Queen Alexandra and the Tsarina
The countryside around Cowes was, indeed, teeming with Russian and British police. Patrolling cyclists raced through the leafy lanes, while Russian secret agents hung around in pairs, cursorily disguised in yachting caps. Emissaries from Scotland Yard and St Petersburg were stationed at Southampton, Portsmouth, Lymington and Bournemouth. Visitors arriving at the pier heads of Ryde, Seaview, Sandown, Shanklin, Ventnor, Alum and Totland Bays were scrutinised and some turned away. The island faced unprecedented numbers, some 12,000 visitors arriving over just a couple of days, at the Victoria Pier.
The County Press made the most of the excitement: ‘The Scotland Yard officers are, of course, fully acquainted with the movements in this country of the Russian and other foreign revolutionaries, and the few suspects of this connection who arrived at the yachting capital were promptly warned away.’ The Isle of Wight Times reported: ‘The local police frankly confess that they have never before had to deal with anything so comprehensive and complete as the scheme of protection for the Tsar, nor do they believe that an organisation to equal it has ever been formed in England.’
Pleasure launches circling both royal yachts were kept at bay by aggressive little Russian picket boats. Several were chased off and one of them was towed away by a torpedo boat. The journalist Henry Lucy felt that the security put a dampener on the occasion: ‘The reception of the Tsar… was hopelessly depressed by the circumstance that, to put the matter bluntly, he shrank from setting his foot ashore… though all the resources of Scotland Yard, reinforced by a contingent of Russian secret police, familiar with the individuality of anarchists, had been invoked to keep murderous hands off, it was felt undesirable for His Majesty to land.’
One of the British party, Lord Suffield, had been to Russia and met Tsar Alexander II, who had later been assassinated. Even he was horrified by the security: ‘Everybody seemed to be in fear for the poor hunted Tsar. I do not know how any man can submit to such thraldom; it is too big a price to pay for being a potentate!’
The first business conducted on board the Standart was, appropriately, a meeting of the heads of security. The Isle of Wight’s Chief Constable, Captain H.G. Adams Connor, was in consultation with the Chief Commissioner of the Metropolitan Police, Sir Edward Henry.

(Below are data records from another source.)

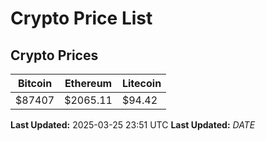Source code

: # Crypto Price List

## Crypto Prices
| Bitcoin | Ethereum | Litecoin |
| ------- | -------- | -------- |
| $87407 | $2065.11 | $94.42 |
**Last Updated:** 2025-03-25 23:51 UTC
**Last Updated:** $DATE$
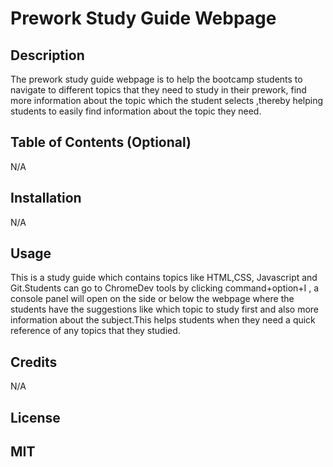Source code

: # Prework Study Guide Webpage

## Description

The prework study guide webpage is to help the bootcamp students to navigate to different topics that they need to study in their prework, find more information about the topic which the student selects ,thereby helping students to easily find information about the topic they need.

## Table of Contents (Optional)

N/A

## Installation

N/A

## Usage

This is a study guide which contains topics like HTML,CSS, Javascript and Git.Students can go to ChromeDev tools by clicking command+option+I , a console panel will open on the side or below the webpage where the students have the suggestions like which topic to study first and also more information about the subject.This helps students when they need a quick reference of any topics that they studied.
## Credits

N/A

## License

MIT
---





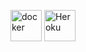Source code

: <img src="https://www.docker.com/sites/default/files/d8/2019-07/vertical-logo-monochromatic.png" alt="docker"
	title="docker" width="50" height="50" />
<img src="https://www.fullstackpython.com/img/logos/heroku.png" alt="Heroku"
	title="heroku" width="50" height="50" />
    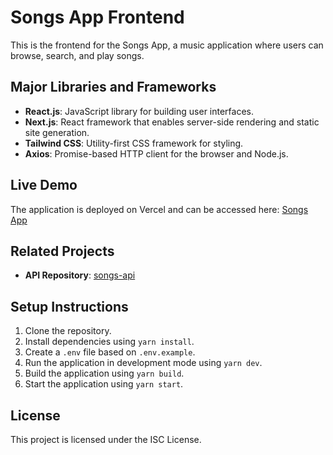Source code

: # Songs App Frontend

This is the frontend for the Songs App, a music application where users can browse, search, and play songs.

## Major Libraries and Frameworks

- **React.js**: JavaScript library for building user interfaces.
- **Next.js**: React framework that enables server-side rendering and static site generation.
- **Tailwind CSS**: Utility-first CSS framework for styling.
- **Axios**: Promise-based HTTP client for the browser and Node.js.

## Live Demo

The application is deployed on Vercel and can be accessed here: [Songs App](https://songs-app-client.vercel.app/)

## Related Projects

- **API Repository**: [songs-api](https://github.com/zmekonnen251/songs-api)

## Setup Instructions

1. Clone the repository.
2. Install dependencies using `yarn install`.
3. Create a `.env` file based on `.env.example`.
4. Run the application in development mode using `yarn dev`.
5. Build the application using `yarn build`.
6. Start the application using `yarn start`.

## License

This project is licensed under the ISC License.
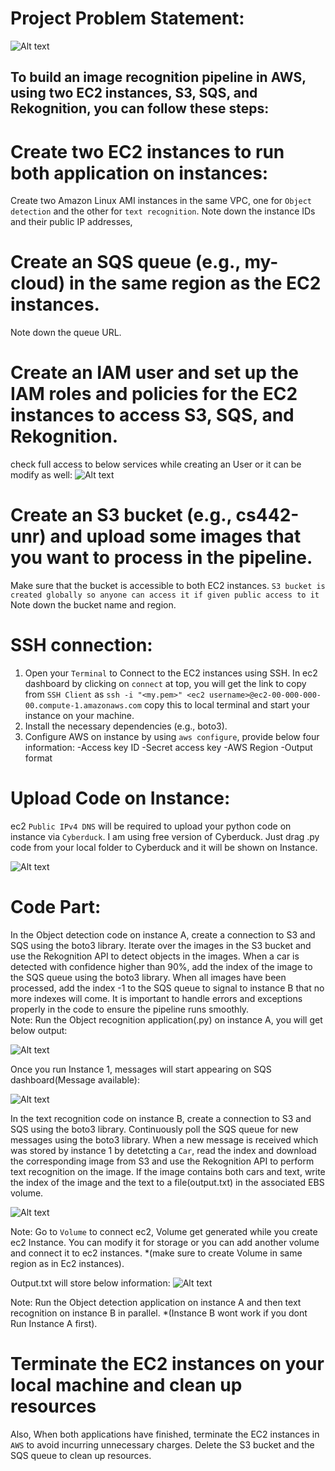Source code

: # Project Problem Statement:
![Alt text](Images/Project_Statement.png)

## To build an image recognition pipeline in AWS, using two EC2 instances, S3, SQS, and Rekognition, you can follow these steps:

# Create two EC2 instances to run both application on instances:
Create two Amazon Linux AMI instances in the same VPC, one for `Object detection` and the other for `text recognition`.
Note down the instance IDs and their public IP addresses, 

# Create an SQS queue (e.g., my-cloud) in the same region as the EC2 instances.
Note down the queue URL.

# Create an IAM user and set up the IAM roles and policies for the EC2 instances to access S3, SQS, and Rekognition.
check full access to below services while creating an User or it can be modify as well:
![Alt text](Images/IAM-access.png)


# Create an S3 bucket (e.g., cs442-unr) and upload some images that you want to process in the pipeline.
Make sure that the bucket is accessible to both EC2 instances.
`S3 bucket is created globally so anyone can access it if given public access to it`
Note down the bucket name and region.

# SSH connection: 
1. Open your `Terminal` to Connect to the EC2 instances using SSH. In ec2 dashboard by clicking on `connect` at top, you will get the link to copy from `SSH Client` as `ssh -i "<my.pem>" <ec2 username>@ec2-00-000-000-00.compute-1.amazonaws.com` copy this to local terminal and start your instance on your machine. 
2. Install the necessary dependencies (e.g., boto3).
3. Configure AWS on instance by using `aws configure`, provide below four information:
-Access key ID
-Secret access key
-AWS Region
-Output format

# Upload Code on Instance:
ec2 `Public IPv4 DNS` will be required to upload your python code on instance via `Cyberduck`. I am using free version of Cyberduck. Just drag .py code from your local folder to Cyberduck and it will be shown on Instance.

![Alt text](Images/Cyberduck.png)

# Code Part:
In the Object detection code on instance A, create a connection to S3 and SQS using the boto3 library.
Iterate over the images in the S3 bucket and use the Rekognition API to detect objects in the images.
When a car is detected with confidence higher than 90%, add the index of the image to the SQS queue using the boto3 library.
When all images have been processed, add the index -1 to the SQS queue to signal to instance B that no more indexes will come. It is important to handle errors and exceptions properly in the code to ensure the pipeline runs smoothly.  
Note: Run the Object recognition application(.py) on instance A, you will get below output:

![Alt text](Images/Instance1-output.png)

Once you run Instance 1, messages will start appearing on SQS dashboard(Message available):

![Alt text](Images/SQS-Output.png)

In the text recognition code on instance B, create a connection to S3 and SQS using the boto3 library.
Continuously poll the SQS queue for new messages using the boto3 library.
When a new message is received which was stored by instance 1 by detetcting a `Car`, read the index and download the corresponding image from S3 and use the Rekognition API to perform text recognition on the image.
If the image contains both cars and text, write the index of the image and the text to a file(output.txt) in the associated EBS volume.

![Alt text](Images/Instance2-output.png)

Note: Go to `Volume` to connect ec2, Volume get generated while you create ec2 Instance. You can modify it for storage or you can add another volume and connect it to ec2 instances. *(make sure to create Volume in same region as in Ec2 instances).

Output.txt will store below information:
![Alt text](Images/CatOutput2.png)

Note: Run the Object detection application on instance A and then text recognition on instance B in parallel. *(Instance B wont work if you dont Run Instance A first).

# Terminate the EC2 instances on your local machine and clean up resources

Also, When both applications have finished, terminate the EC2 instances in `AWS` to avoid incurring unnecessary charges.
Delete the S3 bucket and the SQS queue to clean up resources.
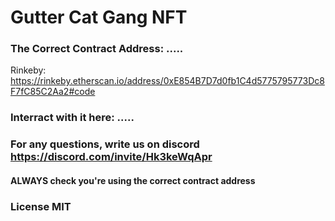 # Gutter Cat Gang NFT

### The Correct Contract Address: .....

Rinkeby: https://rinkeby.etherscan.io/address/0xE854B7D7d0fb1C4d5775795773Dc8F7fC85C2Aa2#code

### Interract with it here: .....

### For any questions, write us on discord https://discord.com/invite/Hk3keWqApr

#### ALWAYS check you're using the correct contract address

### License MIT
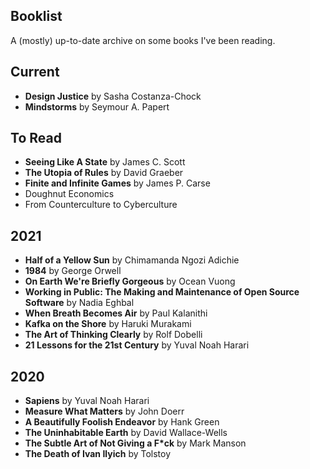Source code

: ## Booklist
A (mostly) up-to-date archive on some books I've been reading.

## Current
* **Design Justice** by Sasha Costanza-Chock
* **Mindstorms** by Seymour A. Papert

## To Read
* **Seeing Like A State** by James C. Scott
* **The Utopia of Rules** by David Graeber
* **Finite and Infinite Games** by James P. Carse
* Doughnut Economics
* From Counterculture to Cyberculture

## 2021
* **Half of a Yellow Sun** by Chimamanda Ngozi Adichie
* **1984** by George Orwell
* **On Earth We're Briefly Gorgeous** by Ocean Vuong
* **Working in Public: The Making and Maintenance of Open Source Software** by Nadia Eghbal
* **When Breath Becomes Air** by Paul Kalanithi
* **Kafka on the Shore** by Haruki Murakami
* **The Art of Thinking Clearly** by Rolf Dobelli
* **21 Lessons for the 21st Century** by Yuval Noah Harari

## 2020
* **Sapiens** by Yuval Noah Harari
* **Measure What Matters** by John Doerr
* **A Beautifully Foolish Endeavor** by Hank Green
* **The Uninhabitable Earth** by David Wallace-Wells
* **The Subtle Art of Not Giving a F*ck** by Mark Manson
* **The Death of Ivan Ilyich** by Tolstoy
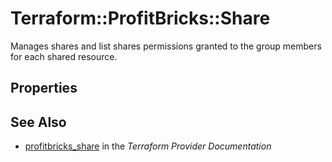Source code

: # Terraform::ProfitBricks::Share

Manages shares and list shares permissions granted to the group members for each shared resource.

## Properties


## See Also

* [profitbricks_share](https://www.terraform.io/docs/providers/profitbricks/r/share.html) in the _Terraform Provider Documentation_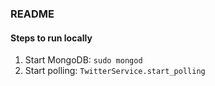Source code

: ### README

#### Steps to run locally

1. Start MongoDB: `sudo mongod`
2. Start polling: `TwitterService.start_polling`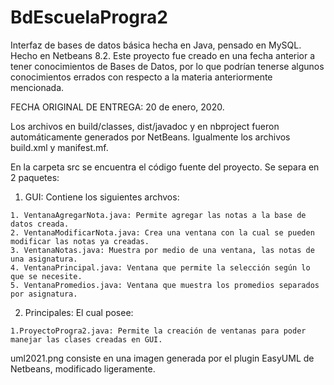 # BdEscuelaProgra2
Interfaz de bases de datos básica hecha en Java, pensado en MySQL.
Hecho en Netbeans 8.2.
Este proyecto fue creado en una fecha anterior a tener conocimientos de Bases de Datos,
por lo que podrían tenerse algunos conocimientos errados con respecto a la materia anteriormente mencionada.

FECHA ORIGINAL DE ENTREGA: 20 de enero, 2020.

Los archivos en build/classes, dist/javadoc y en nbproject fueron automáticamente generados por NetBeans.
Igualmente los archivos build.xml y manifest.mf.

En la carpeta src se encuentra el código fuente del proyecto. Se separa en 2 paquetes:

  1) GUI: Contiene los siguientes archvos:
  
    1. VentanaAgregarNota.java: Permite agregar las notas a la base de datos creada.
    2. VentanaModificarNota.java: Crea una ventana con la cual se pueden modificar las notas ya creadas.
    3. VentanaNotas.java: Muestra por medio de una ventana, las notas de una asignatura.
    4. VentanaPrincipal.java: Ventana que permite la selección según lo que se necesite.
    5. VentanaPromedios.java: Ventana que muestra los promedios separados por asignatura.
    
  2) Principales: El cual posee:
  
    1.ProyectoProgra2.java: Permite la creación de ventanas para poder manejar las clases creadas en GUI.

uml2021.png consiste en una imagen generada por el plugin EasyUML de Netbeans, modificado ligeramente.
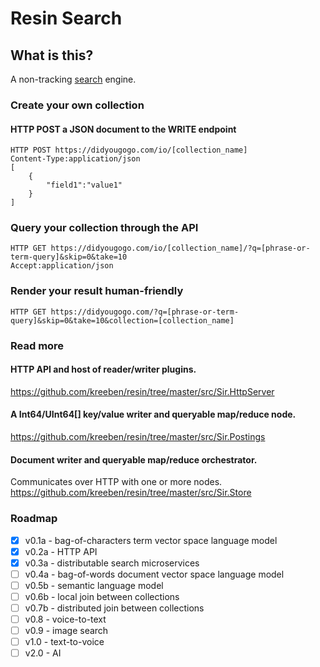 # Resin Search

## What is this?

A non-tracking [search](https://didyougogo.com) engine.

### Create your own collection

#### HTTP POST a JSON document to the WRITE endpoint

	HTTP POST https://didyougogo.com/io/[collection_name]
	Content-Type:application/json
	[
		{
			"field1":"value1"
		}
	]

### Query your collection through the API

	HTTP GET https://didyougogo.com/io/[collection_name]/?q=[phrase-or-term-query]&skip=0&take=10
	Accept:application/json

### Render your result human-friendly

	HTTP GET https://didyougogo.com/?q=[phrase-or-term-query]&skip=0&take=10&collection=[collection_name]

### Read more

#### HTTP API and host of reader/writer plugins.
https://github.com/kreeben/resin/tree/master/src/Sir.HttpServer

#### A Int64/UInt64[] key/value writer and queryable map/reduce node. 
https://github.com/kreeben/resin/tree/master/src/Sir.Postings

#### Document writer and queryable map/reduce orchestrator. 
Communicates over HTTP with one or more nodes.  
https://github.com/kreeben/resin/tree/master/src/Sir.Store

### Roadmap

- [x] v0.1a - bag-of-characters term vector space language model
- [x] v0.2a - HTTP API
- [x] v0.3a - distributable search microservices
- [ ] v0.4a - bag-of-words document vector space language model
- [ ] v0.5b - semantic language model
- [ ] v0.6b - local join between collections
- [ ] v0.7b - distributed join between collections
- [ ] v0.8 - voice-to-text
- [ ] v0.9 - image search
- [ ] v1.0 - text-to-voice
- [ ] v2.0 - AI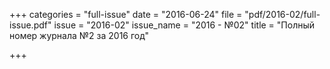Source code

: +++
categories = "full-issue"
date = "2016-06-24"
file = "pdf/2016-02/full-issue.pdf"
issue = "2016-02"
issue_name = "2016 - №02"
title = "Полный номер журнала №2 за 2016 год"

+++

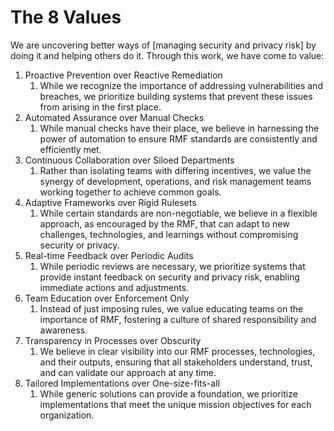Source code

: # The 8 Values

We are uncovering better ways of [managing security and privacy risk] by doing it and helping others do it. Through this work, we have come to value:

1. Proactive Prevention over Reactive Remediation
    1. While we recognize the importance of addressing vulnerabilities and breaches, we prioritize building systems that prevent these issues from arising in the first place.
2. Automated Assurance over Manual Checks
    1. While manual checks have their place, we believe in harnessing the power of automation to ensure RMF standards are consistently and efficiently met.
3. Continuous Collaboration over Siloed Departments
    1. Rather than isolating teams with differing incentives, we value the synergy of development, operations, and risk management teams working together to achieve common goals.
4. Adaptive Frameworks over Rigid Rulesets
    1. While certain standards are non-negotiable, we believe in a flexible approach, as encouraged by the RMF, that can adapt to new challenges, technologies, and learnings without compromising security or privacy.
5. Real-time Feedback over Periodic Audits
    1. While periodic reviews are necessary, we prioritize systems that provide instant feedback on security and privacy risk, enabling immediate actions and adjustments.
6. Team Education over Enforcement Only
    1. Instead of just imposing rules, we value educating teams on the importance of RMF, fostering a culture of shared responsibility and awareness.
7. Transparency in Processes over Obscurity
    1. We believe in clear visibility into our RMF processes, technologies, and their outputs, ensuring that all stakeholders understand, trust, and can validate our approach at any time.
8. Tailored Implementations over One-size-fits-all
    1. While generic solutions can provide a foundation, we prioritize implementations that meet the unique mission objectives for each organization.
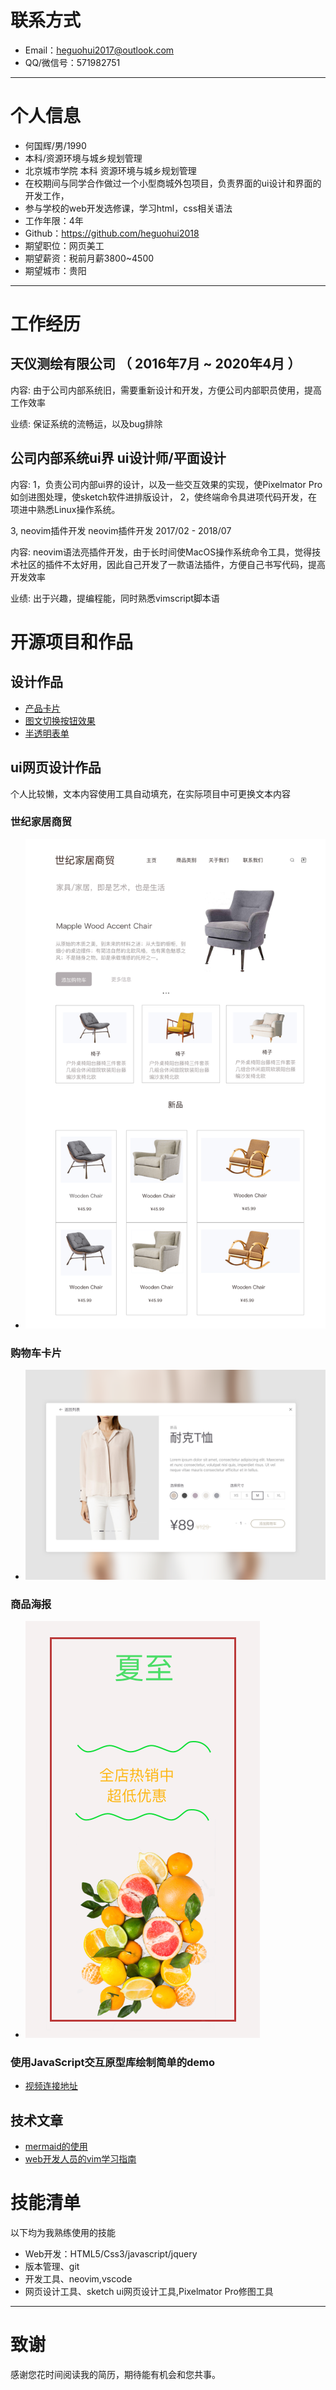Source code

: # 联系方式

- Email：heguohui2017@outlook.com 
- QQ/微信号：571982751

---

# 个人信息

 - 何国辉/男/1990 
 - 本科/资源环境与城乡规划管理 
 - 北京城市学院 本科 资源环境与城乡规划管理
 - 在校期间与同学合作做过一个小型商城外包项目，负责界面的ui设计和界面的开发工作，
 - 参与学校的web开发选修课，学习html，css相关语法
 - 工作年限：4年
 - Github：https://github.com/heguohui2018
 - 期望职位：网页美工
 - 期望薪资：税前月薪3800~4500
 - 期望城市：贵阳

---

# 工作经历

## 天仪测绘有限公司 （ 2016年7月 ~ 2020年4月 ）

内容: 由于公司内部系统旧，需要重新设计和开发，方便公司内部职员使用，提高工作效率

业绩: 保证系统的流畅运，以及bug排除

## 公司内部系统ui界 ui设计师/平面设计

内容:
1，负责公司内部ui界的设计，以及一些交互效果的实现，使Pixelmator Pro如剑进图处理，使sketch软件进排版设计，
2，使终端命令具进项代码开发，在项进中熟悉Linux操作系统。


3, neovim插件开发 neovim插件开发 2017/02 - 2018/07

内容: neovim语法亮插件开发，由于长时间使MacOS操作系统命令工具，觉得技术社区的插件不太好用，因此自己开发了一款语法插件，方便自己书写代码，提高开发效率

业绩: 出于兴趣，提编程能，同时熟悉vimscript脚本语

# 开源项目和作品

## 设计作品

- [产品卡片](https://heguohui2018.github.io/web-Demo/产品卡片/index.html)
- [图文切换按钮效果](https://heguohui2018.github.io/web-Demo/图文切换按钮效果/index.html)
- [半透明表单](https://heguohui2018.github.io/web-Demo/半透明登录表单/index.html)

## ui网页设计作品

个人比较懒，文本内容使用工具自动填充，在实际项目中可更换文本内容

### 世纪家居商贸

- ![家具网](作品图片/家具网.png)

### 购物车卡片

- ![购物卡片](作品图片/购物卡片.png)

### 商品海报

- ![商品海报](作品图片/商品海报.png)

### 使用JavaScript交互原型库绘制简单的demo

- [视频连接地址](https://v.youku.com/v_show/id_XNDY0Nzc4NTE1Mg==.html)

## 技术文章

- [mermaid的使用](https://github.com/heguohui2018/My-Blog/blob/master/Markdown/mermaid.md)
- [web开发人员的vim学习指南](https://github.com/heguohui2018/My-Blog/blob/master/learn-vim/vim使用技巧.md)

# 技能清单

以下均为我熟练使用的技能

- Web开发：HTML5/Css3/javascript/jquery
- 版本管理、git
- 开发工具、neovim,vscode
- 网页设计工具、sketch ui网页设计工具,Pixelmator Pro修图工具
---

# 致谢
感谢您花时间阅读我的简历，期待能有机会和您共事。
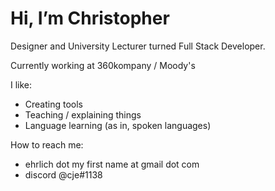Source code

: # Hi, I’m Christopher

Designer and University Lecturer turned Full Stack Developer. 

Currently working at 360kompany / Moody's

I like:
* Creating tools
* Teaching / explaining things
* Language learning (as in, spoken languages)

How to reach me:
* ehrlich dot my first name at gmail dot com  
* discord @cje#1138
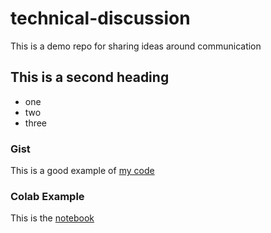 # technical-discussion
This is a demo repo for sharing ideas around communication

## This is a second heading

* one
* two
* three

### Gist

This is a good example of [my code](https://gist.github.com/SeungJeWoo/d12aa5ab3531c44fabfb82cd1f2673fe)


### Colab Example

This is the [notebook](https://colab.research.google.com/drive/1m2-_sCmdXkC7iqY2ZdRJ02-KMhElws-k?usp=sharing)
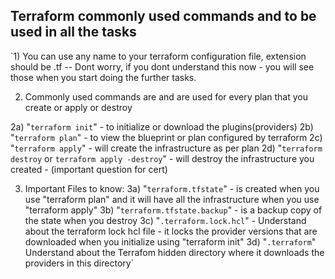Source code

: ## Terraform commonly used commands and to be used in all the tasks 

`1) You can use any name to your terraform configuration file, extension should be .tf -- Dont worry, if you dont understand this now - you will see those when you start doing the further tasks.

2) Commonly used commands are and are used for every plan that you create or apply or destroy 

2a) "`terraform init`" - to initialize or download the plugins(providers)
2b) "`terraform plan`" - to view the blueprint or plan configured by terraform
2c) "`terraform apply`" - will create the infrastructure as per plan
2d) "`terraform destroy` or `terraform apply -destroy`" - will destroy the infrastructure you created - (important question for cert)


3) Important Files to know: 
3a) "`terraform.tfstate`" - is created when you use "terraform plan" and it will have all the infrastructure when you use "terraform apply" 
3b) "`terraform.tfstate.backup`" - is a backup copy of the state when you destroy 
3c) "`.terraform.lock.hcl`" - Understand about the terraform lock hcl file - it locks the provider versions that are downloaded when you initialize using "terraform init"
3d) "`.terraform`" Understand about the Terrafom hidden directory where it downloads the providers in this directory`

  
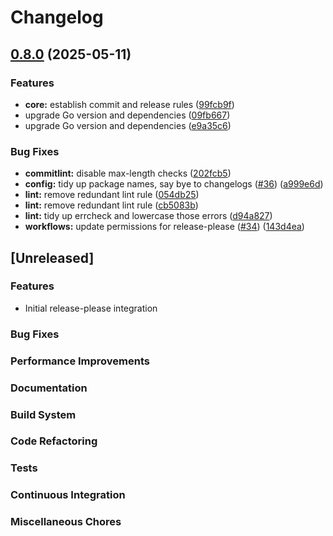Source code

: # Changelog

## [0.8.0](https://github.com/tarmac-project/hord/compare/v0.7.0...v0.8.0) (2025-05-11)


### Features

* **core:** establish commit and release rules ([99fcb9f](https://github.com/tarmac-project/hord/commit/99fcb9f9498f85b806545f6ddffb9270b36aaefa))
* upgrade Go version and dependencies ([09fb667](https://github.com/tarmac-project/hord/commit/09fb667a4c326981c0d2cb94e12a04140c717041))
* upgrade Go version and dependencies ([e9a35c6](https://github.com/tarmac-project/hord/commit/e9a35c6250fb4f854f5bdfdf141d93bcb2ac69a0))


### Bug Fixes

* **commitlint:** disable max-length checks ([202fcb5](https://github.com/tarmac-project/hord/commit/202fcb5d6a07bd5adb99ab2773fe57b7079ba996))
* **config:** tidy up package names, say bye to changelogs ([#36](https://github.com/tarmac-project/hord/issues/36)) ([a999e6d](https://github.com/tarmac-project/hord/commit/a999e6d8a5c46cb0d8dcd445666f427581917c18))
* **lint:** remove redundant lint rule ([054db25](https://github.com/tarmac-project/hord/commit/054db25e0c7277933d32eea06a08c188bc8b05d8))
* **lint:** remove redundant lint rule ([cb5083b](https://github.com/tarmac-project/hord/commit/cb5083bcb68a30c729b6f650cc155b67824ac35e))
* **lint:** tidy up errcheck and lowercase those errors ([d94a827](https://github.com/tarmac-project/hord/commit/d94a827354011f8779f2f838034611741b838543))
* **workflows:** update permissions for release-please ([#34](https://github.com/tarmac-project/hord/issues/34)) ([143d4ea](https://github.com/tarmac-project/hord/commit/143d4ea0d4a9db451fb92cdd2ff16e7fba8dfc6f))

## [Unreleased]

### Features
- Initial release-please integration

### Bug Fixes

### Performance Improvements

### Documentation

### Build System

### Code Refactoring

### Tests

### Continuous Integration

### Miscellaneous Chores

Throughout the visit, finer points regarding security could be discussed and amended, thanks to special telegraph and telephone cable laid down between the shore and the royal yachts. The Standart had her own telegraph office on board. The County Press recorded the Cowes post office as having: ‘an unprecendented amount of business. It had been obliged to take on extra staff, largely augmented from London and other large centres.’
After the security chiefs came the diplomats, headed by the Russian Ambassador, Count Benckendorff. Throughout July, he had been exchanging letters with Knollys, containing the inevitable lists of prospective royal guests and their attendants. Further lists gave details of the recipients of various awards.
Benckendorff, by then 60, was distinguished-looking, tall and thin, with a long, lugubrious face and monocle. His moustaches were shorter than Izvolsky’s but equally painstakingly curled. He had been curiously unenthusiastic about the visit. In a letter to Izvolsky, he wrote: ‘Le Roi est ENCHANTE de voir l’Empereur chez lui’. But he proceeded to complain about the expense of the accommodation, insisting that Cowes had: ‘un seul hotel à peu près propre’, namely the Gloster Hotel.
The Ambassador was later described by Donald M. Wallace, who had been at Balmoral and was now extra-groom-in-waiting to the King, as generally ‘uneasy and anxious’. Wallace added that the great Izvolsky, also, seemed to let his standards slip, appearing: ‘not at all in high spirits’.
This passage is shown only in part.